Business analytics projects fail by not having an impact. The last mile problem of business analytics is the observation that in most projects the data-driven insights fail to translate into action within the company.

This piece is an introduction to the last mile problem, complete with a collection of analytics project failure modes and some pointers on how to finish strong instead.


Business analysis is a business function focused on improving the enterprise. Business analytics is the craft of applying data analytics in this domain.

The purpose of business analytics is to study and make use of all data available to a business in order to upgrade the company's products and services, and to influence operations within the company. Business analytics plays an important role in helping the company grow and serve its customers better. It is the engine of transformative change within a business, and the driver of institutional learning.

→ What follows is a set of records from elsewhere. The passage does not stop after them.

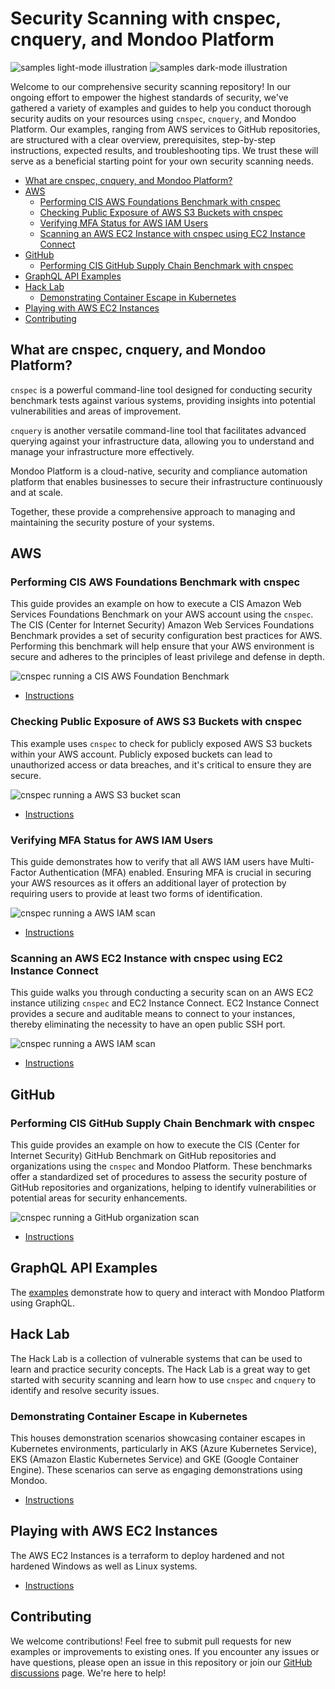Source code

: # Security Scanning with cnspec, cnquery, and Mondoo Platform <!-- omit from toc -->

![samples light-mode illustration](.github/social/preview_light.jpg#gh-light-mode-only)
![samples dark-mode illustration](.github/social/preview_dark.jpg#gh-dark-mode-only)

Welcome to our comprehensive security scanning repository! In our ongoing effort to empower the highest standards of security, we've gathered a variety of examples and guides to help you conduct thorough security audits on your resources using `cnspec`, `cnquery`, and Mondoo Platform. Our examples, ranging from AWS services to GitHub repositories, are structured with a clear overview, prerequisites, step-by-step instructions, expected results, and troubleshooting tips. We trust these will serve as a beneficial starting point for your own security scanning needs.

- [What are cnspec, cnquery, and Mondoo Platform?](#what-are-cnspec-cnquery-and-mondoo-platform)
- [AWS](#aws)
  - [Performing CIS AWS Foundations Benchmark with cnspec](#performing-cis-aws-foundations-benchmark-with-cnspec)
  - [Checking Public Exposure of AWS S3 Buckets with cnspec](#checking-public-exposure-of-aws-s3-buckets-with-cnspec)
  - [Verifying MFA Status for AWS IAM Users](#verifying-mfa-status-for-aws-iam-users)
  - [Scanning an AWS EC2 Instance with cnspec using EC2 Instance Connect](#scanning-an-aws-ec2-instance-with-cnspec-using-ec2-instance-connect)
- [GitHub](#github)
  - [Performing CIS GitHub Supply Chain Benchmark with cnspec](#performing-cis-github-supply-chain-benchmark-with-cnspec)
- [GraphQL API Examples](#graphql-api-examples)
- [Hack Lab](#hack-lab)
  - [Demonstrating Container Escape in Kubernetes](#demonstrating-container-escape-in-kubernetes)
- [Playing with AWS EC2 Instances](#playing-with-aws-ec2-instances)
- [Contributing](#contributing)

## What are cnspec, cnquery, and Mondoo Platform?

`cnspec` is a powerful command-line tool designed for conducting security benchmark tests against various systems, providing insights into potential vulnerabilities and areas of improvement.

`cnquery` is another versatile command-line tool that facilitates advanced querying against your infrastructure data, allowing you to understand and manage your infrastructure more effectively.

Mondoo Platform is a cloud-native, security and compliance automation platform that enables businesses to secure their infrastructure continuously and at scale.

Together, these provide a comprehensive approach to managing and maintaining the security posture of your systems.

## AWS

### Performing CIS AWS Foundations Benchmark with cnspec

This guide provides an example on how to execute a CIS Amazon Web Services Foundations Benchmark on your AWS account using the `cnspec`. The CIS (Center for Internet Security) Amazon Web Services Foundations Benchmark provides a set of security configuration best practices for AWS. Performing this benchmark will help ensure that your AWS environment is secure and adheres to the principles of least privilege and defense in depth.

![cnspec running a CIS AWS Foundation Benchmark](./aws/cis-benchmark/aws-account-cis-benchmark.gif)

- [Instructions](./aws/cis-benchmark/)

### Checking Public Exposure of AWS S3 Buckets with cnspec

This example uses `cnspec` to check for publicly exposed AWS S3 buckets within your AWS account. Publicly exposed buckets can lead to unauthorized access or data breaches, and it's critical to ensure they are secure.

![cnspec running a AWS S3 bucket scan](./aws/public-s3/aws-public-s3.gif)

- [Instructions](./aws/public-s3/)

### Verifying MFA Status for AWS IAM Users

This guide demonstrates how to verify that all AWS IAM users have Multi-Factor Authentication (MFA) enabled. Ensuring MFA is crucial in securing your AWS resources as it offers an additional layer of protection by requiring users to provide at least two forms of identification.

![cnspec running a AWS IAM scan](./aws/iam-mfa/aws-iam-mfa.gif)

- [Instructions](./aws/iam-mfa/)

### Scanning an AWS EC2 Instance with cnspec using EC2 Instance Connect

This guide walks you through conducting a security scan on an AWS EC2 instance utilizing `cnspec` and EC2 Instance Connect. EC2 Instance Connect provides a secure and auditable means to connect to your instances, thereby eliminating the necessity to have an open public SSH port.

![cnspec running a AWS IAM scan](./aws/ec2-instance-connect/aws-ec2-instance.gif)

- [Instructions](./aws/ec2-instance-connect/)

## GitHub

### Performing CIS GitHub Supply Chain Benchmark with cnspec

This guide provides an example on how to execute the CIS (Center for Internet Security) GitHub Benchmark on GitHub repositories and organizations using the `cnspec` and Mondoo Platform. These benchmarks offer a standardized set of procedures to assess the security posture of GitHub repositories and organizations, helping to identify vulnerabilities or potential areas for security enhancements.

![cnspec running a GitHub organization scan](./github/cis-supply-chain/github-supply-chain.gif)

- [Instructions](./github/cis-supply-chain/)

## GraphQL API Examples

The [examples](./graphql-api) demonstrate how to query and interact with Mondoo Platform using GraphQL.

## Hack Lab

The Hack Lab is a collection of vulnerable systems that can be used to learn and practice security concepts. The Hack Lab is a great way to get started with security scanning and learn how to use `cnspec` and `cnquery` to identify and resolve security issues.

### Demonstrating Container Escape in Kubernetes

This houses demonstration scenarios showcasing container escapes in Kubernetes environments, particularly in AKS (Azure Kubernetes Service), EKS (Amazon Elastic Kubernetes Service) and GKE (Google Container Engine). These scenarios can serve as engaging demonstrations using Mondoo.

- [Instructions](./hacklab/container-escape/)

## Playing with AWS EC2 Instances

The AWS EC2 Instances is a terraform to deploy hardened and not hardened Windows as well as Linux systems.

- [Instructions](./aws/ec2-instance/)

## Contributing

We welcome contributions! Feel free to submit pull requests for new examples or improvements to existing ones. If you encounter any issues or have questions, please open an issue in this repository or join our [GitHub discussions](https://github.com/orgs/mondoohq/discussions) page. We're here to help!
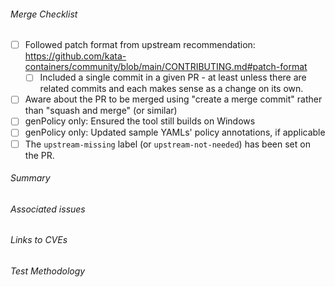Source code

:<!--
COMMENT BLOCKS WILL NOT BE INCLUDED IN THE PR.
Feel free to delete sections of the template which do not apply to your PR, or add additional details
-->

###### Merge Checklist  <!-- REQUIRED -->
<!-- You can set them now ([x]) or set them later using the Github UI -->
<!-- **All** boxes should be checked before merging the PR *(just tick any boxes which don't apply to this PR)* -->
- [ ] Followed patch format from upstream recommendation: https://github.com/kata-containers/community/blob/main/CONTRIBUTING.md#patch-format
  - [ ] Included a single commit in a given PR - at least unless there are related commits and each makes sense as a change on its own.
- [ ] Aware about the PR to be merged using "create a merge commit" rather than "squash and merge" (or similar)
- [ ] genPolicy only: Ensured the tool still builds on Windows
- [ ] genPolicy only: Updated sample YAMLs' policy annotations, if applicable
- [ ] The `upstream-missing` label (or `upstream-not-needed`) has been set on the PR. 

###### Summary <!-- REQUIRED -->
<!-- Quick explanation of WHAT changed and WHY. -->

###### Associated issues  <!-- optional -->
<!-- Link to Github issues if possible. -->

###### Links to CVEs  <!-- optional -->
<!-- https://nvd.nist.gov/vuln/detail/CVE-YYYY-XXXX -->

###### Test Methodology
<!-- How was this test validated? i.e. local build, pipeline build etc. -->
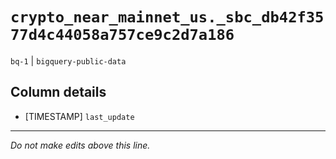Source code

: # `crypto_near_mainnet_us._sbc_db42f3577d4c44058a757ce9c2d7a186`
`bq-1` | `bigquery-public-data`

## Column details
* [TIMESTAMP] `last_update`

-------------------------------------------------------------------------------
*Do not make edits above this line.*
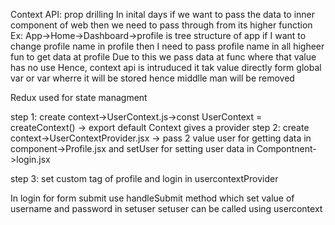 <!--  -->
Context API:
prop drilling
In inital days if   we want to pass the data to inner component of web then we need to pass through from its higher function Ex: App->Home->Dashboard->profile is tree structure of app
if I want to change profile name in profile then I need to pass profile name in all higheer fun to get data at profile
Due to this we pass data at func where that value has no use
Hence, context api is intruduced it tak value directly form global var or var wherre it will be stored hence middlle man will be  removed

Redux used for state managment


step 1:
create context->UserContext.js->const UserContext = createContext() -> export default
Context gives a provider 
step 2:
create context->UserContextProvider.jsx -> pass 2 value 
    user for getting data in component->Profile.jsx and 
    setUser for setting user data in Compontnent->login.jsx

step 3: 
    set custom tag of profile and login in usercontextProvider

In login for form submit use handleSubmit method which set value of username and password in setuser
setuser can be called using usercontext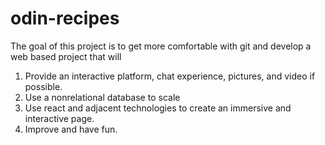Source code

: # odin-recipes
The goal of this project is to get more comfortable with git and develop a web based project that will
1. Provide an interactive platform, chat experience, pictures, and video if possible.
2. Use a nonrelational database to scale
3. Use react and adjacent technologies to create an immersive and interactive page.
4. Improve and have fun.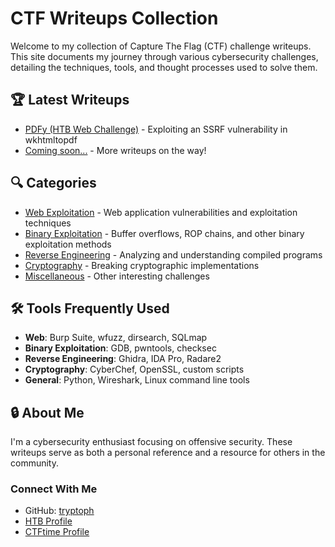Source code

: # CTF Writeups Collection

Welcome to my collection of Capture The Flag (CTF) challenge writeups. This site documents my journey through various cybersecurity challenges, detailing the techniques, tools, and thought processes used to solve them.

## 🏆 Latest Writeups

- [PDFy (HTB Web Challenge)](web/pdfy.md) - Exploiting an SSRF vulnerability in wkhtmltopdf
- [Coming soon...](#) - More writeups on the way!

## 🔍 Categories

- [Web Exploitation](web/index.md) - Web application vulnerabilities and exploitation techniques
- [Binary Exploitation](binary/index.md) - Buffer overflows, ROP chains, and other binary exploitation methods
- [Reverse Engineering](reverse/index.md) - Analyzing and understanding compiled programs
- [Cryptography](crypto/index.md) - Breaking cryptographic implementations
- [Miscellaneous](misc/index.md) - Other interesting challenges

## 🛠️ Tools Frequently Used

- **Web**: Burp Suite, wfuzz, dirsearch, SQLmap
- **Binary Exploitation**: GDB, pwntools, checksec
- **Reverse Engineering**: Ghidra, IDA Pro, Radare2
- **Cryptography**: CyberChef, OpenSSL, custom scripts
- **General**: Python, Wireshark, Linux command line tools

## 🔒 About Me

I'm a cybersecurity enthusiast focusing on offensive security. These writeups serve as both a personal reference and a resource for others in the community.

### Connect With Me

- GitHub: [tryptoph](https://github.com/tryptoph)
- [HTB Profile](https://app.hackthebox.com/profile/1547835) 
- [CTFtime Profile](#)

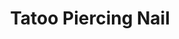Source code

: ---
title: "Tatoo Piercing Nail"
url: /santiago-de-compostela/tatoo-piercing-nail/
shop: tatuaje
---
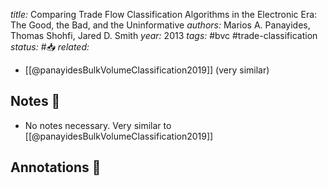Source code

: *title:* Comparing Trade Flow Classification Algorithms in the Electronic Era: The Good, the Bad, and the Uninformative
*authors:* Marios A. Panayides, Thomas Shohfi, Jared D. Smith
*year:* 2013
*tags:* #bvc #trade-classification 
*status:* #📥
*related:*
- [[@panayidesBulkVolumeClassification2019]] (very similar)

## Notes 📍
- No notes necessary. Very similar to [[@panayidesBulkVolumeClassification2019]]

## Annotations 📖
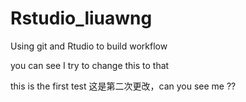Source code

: # Rstudio_liuawng
Using git and Rtudio to build workflow

you can see I try to change this to that

this is the first test
这是第二次更改，can you see me ??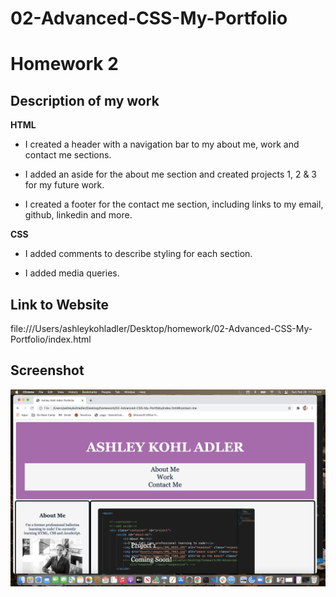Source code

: # 02-Advanced-CSS-My-Portfolio

# Homework 2

## Description of my work 

**HTML**

* I created a header with a navigation bar to my about me, work and contact me sections.

* I added an aside for the about me section and created projects 1, 2 & 3 for my future work.

* I created a footer for the contact me section, including links to my email, github, linkedin and more. 

**CSS**

* I added comments to describe styling for each section. 

* I added media queries.

## Link to Website
 file:///Users/ashleykohladler/Desktop/homework/02-Advanced-CSS-My-Portfolio/index.html

## Screenshot
![Screenshot](Assets/images/HW2_Screenshot.png)
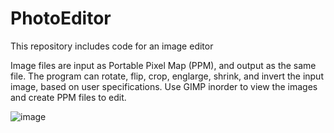 # PhotoEditor
This repository includes code for an image editor

Image files are input as Portable Pixel Map (PPM), and output as the same file. The program can rotate, flip, crop, englarge, shrink, and invert the input image, based on user specifications. 
Use GIMP inorder to view the images and create PPM files to edit. 


![image](https://github.com/trentcollins/PhotoEditor/assets/171298424/3fb1270f-c7bc-4de9-a4b7-83e2874b17bb)
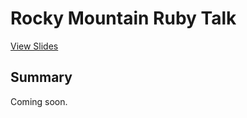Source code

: # Rocky Mountain Ruby Talk

[View Slides](http://woodall.github.io/rockymtnruby/slides/index.html#/1)

## Summary

Coming soon.
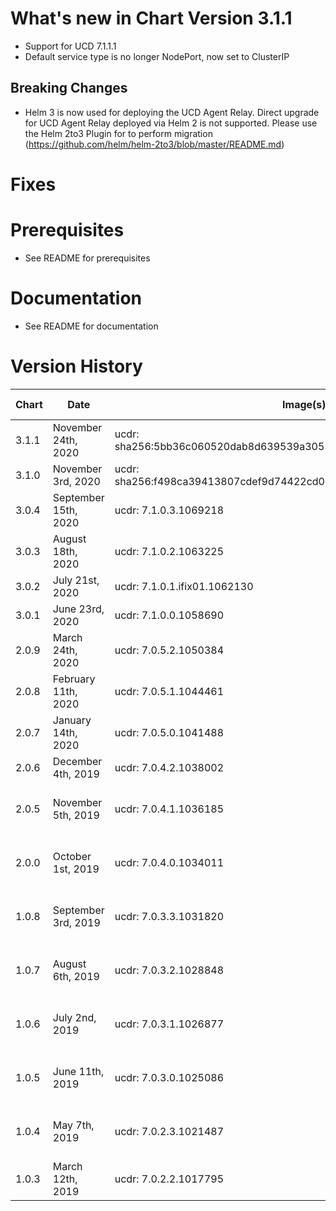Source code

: # What's new in Chart Version 3.1.1

* Support for UCD 7.1.1.1
* Default service type is no longer NodePort, now set to ClusterIP

## Breaking Changes
* Helm 3 is now used for deploying the UCD Agent Relay.  Direct upgrade for UCD Agent Relay deployed via Helm 2 is not supported. Please use the Helm 2to3 Plugin for to perform migration (https://github.com/helm/helm-2to3/blob/master/README.md)

# Fixes

# Prerequisites
* See README for prerequisites

# Documentation
* See README for documentation

# Version History

| Chart | Date | Image(s) Supported | Breaking Changes | Details |
| ----- | ---- | ------------------ | ---------------- | ------- | 
| 3.1.1 | November 24th, 2020 | ucdr: sha256:5bb36c060520dab8d639539a305525caffcba4a9c7e34c60110269a32bcecd33 | None | Version 7.1.1.1  |
| 3.1.0 | November 3rd, 2020 | ucdr: sha256:f498ca39413807cdef9d74422cd0e6dcc2f63be4d5434c486f1acad3e64e7e4b | None | Version 7.1.1.0  |
| 3.0.4 | September 15th, 2020 | ucdr: 7.1.0.3.1069218 | None | Version 7.1.0.3  |
| 3.0.3 | August 18th, 2020 | ucdr: 7.1.0.2.1063225 | None | Version 7.1.0.2  |
| 3.0.2 | July 21st, 2020 | ucdr: 7.1.0.1.ifix01.1062130 | None | Version 7.1.0.1.ifix01  |
| 3.0.1 | June 23rd, 2020 | ucdr: 7.1.0.0.1058690 | None | Version 7.1.0.0  |
| 2.0.9 | March 24th, 2020 | ucdr: 7.0.5.2.1050384 | None | Version 7.0.5.2 |
| 2.0.8 | February 11th, 2020 | ucdr: 7.0.5.1.1044461 | None | Version 7.0.5.1 |
| 2.0.7 | January 14th, 2020 | ucdr: 7.0.5.0.1041488 | None | Version 7.0.5.0  |
| 2.0.6 | December 4th, 2019| ucdr: 7.0.4.2.1038002 | None | Version 7.0.4.2  |
| 2.0.5 | November 5th, 2019| ucdr: 7.0.4.1.1036185 | None | Support for latest UCD Server Release |
| 2.0.0 | October 1st, 2019 | ucdr: 7.0.4.0.1034011 | None | Support for latest UCD Server Release |
| 1.0.8 | September 3rd, 2019 | ucdr: 7.0.3.3.1031820 | None | Support for latest UCD Server Release |
| 1.0.7 | August 6th, 2019 | ucdr: 7.0.3.2.1028848 | None | Support for latest UCD Server Release |
| 1.0.6 | July 2nd, 2019 | ucdr: 7.0.3.1.1026877 | None | Support for latest UCD Server Release |
| 1.0.5 | June 11th, 2019 | ucdr: 7.0.3.0.1025086 | None | Support for latest UCD Server Release |
| 1.0.4 | May 7th, 2019 | ucdr: 7.0.2.3.1021487 | None | Support for latest UCD Server Release |
| 1.0.3 | March 12th, 2019| ucdr: 7.0.2.2.1017795 | None | Initial Release  |
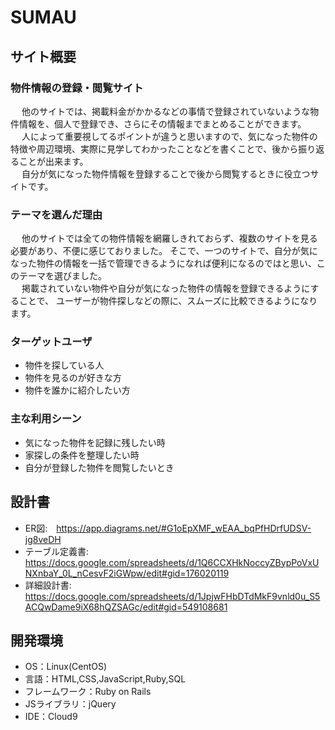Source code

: # SUMAU

## サイト概要

### 物件情報の登録・閲覧サイト
&emsp; 他のサイトでは、掲載料金がかかるなどの事情で登録されていないような物件情報を、個人で登録でき、さらにその情報までまとめることができます。<br>
&emsp; 人によって重要視してるポイントが違うと思いますので、気になった物件の特徴や周辺環境、実際に見学してわかったことなどを書くことで、後から振り返ることが出来ます。<br>
&emsp; 自分が気になった物件情報を登録することで後から閲覧するときに役立つサイトです。<br>

### テーマを選んだ理由
&emsp; 他のサイトでは全ての物件情報を網羅しきれておらず、複数のサイトを見る必要があり、不便に感じておりました。
そこで、一つのサイトで、自分が気になった物件の情報を一括で管理できるようになれば便利になるのではと思い、このテーマを選びました。<br>
&emsp; 掲載されていない物件や自分が気になった物件の情報を登録できるようにすることで、
ユーザーが物件探しなどの際に、スムーズに比較できるようになります。

### ターゲットユーザ
- 物件を探している人
- 物件を見るのが好きな方
- 物件を誰かに紹介したい方

### 主な利用シーン
- 気になった物件を記録に残したい時
- 家探しの条件を整理したい時
- 自分が登録した物件を閲覧したいとき

## 設計書
- ER図:　https://app.diagrams.net/#G1oEpXMF_wEAA_bqPfHDrfUDSV-jg8veDH
- テーブル定義書:　https://docs.google.com/spreadsheets/d/1Q6CCXHkNoccyZBypPoVxUNXnbaY_0L_nCesvF2iGWpw/edit#gid=176020119
- 詳細設計書:　https://docs.google.com/spreadsheets/d/1JpjwFHbDTdMkF9vnld0u_S5ACQwDame9iX68hQZSAGc/edit#gid=549108681

## 開発環境
- OS：Linux(CentOS)
- 言語：HTML,CSS,JavaScript,Ruby,SQL
- フレームワーク：Ruby on Rails
- JSライブラリ：jQuery
- IDE：Cloud9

Businesses today have mountains of data, and many have looked to business analytics for creative ways of mining the hillsides for riches. All kinds of pilot projects and elaborate data storage schemes and AI initiatives and whatnot have come and gone, but most organisations still struggle with putting their data to good use. Enterprises large and small have tried to turn their data into action, but few have succeeded.

For all our data science, dashboards and data-driven insights, most businesses still fail to see any return on their investment. Data and analytics projects can fail in a variety of ways, but they tend to have something in common as well: things fall apart towards the end of the project. Analytics projects fail at the human interface, where the engineering challenges transform into people challenges.

For example, once an analytics project has produced results, these need to be presented to management and the company at large. Sometimes results suggest changes in products and services, sometimes results point at inefficiencies in workflows or flaws in company culture. It's not just about informing people. For analytics projects to have a tangible return, the company needs to evolve and adapt and learn. Making all that happen requires skills that are quite different from engineering and data analysis.

The is the essence of the last mile problem of business analytics: How can data-driven insights be turned into transformative action in an effective way?

Falling Short

There are countless ways in which things can go wrong, countless ways in which projects can fail. This is known as the Anna Karenina principle: a happy result means that you have avoided all of the pitfalls.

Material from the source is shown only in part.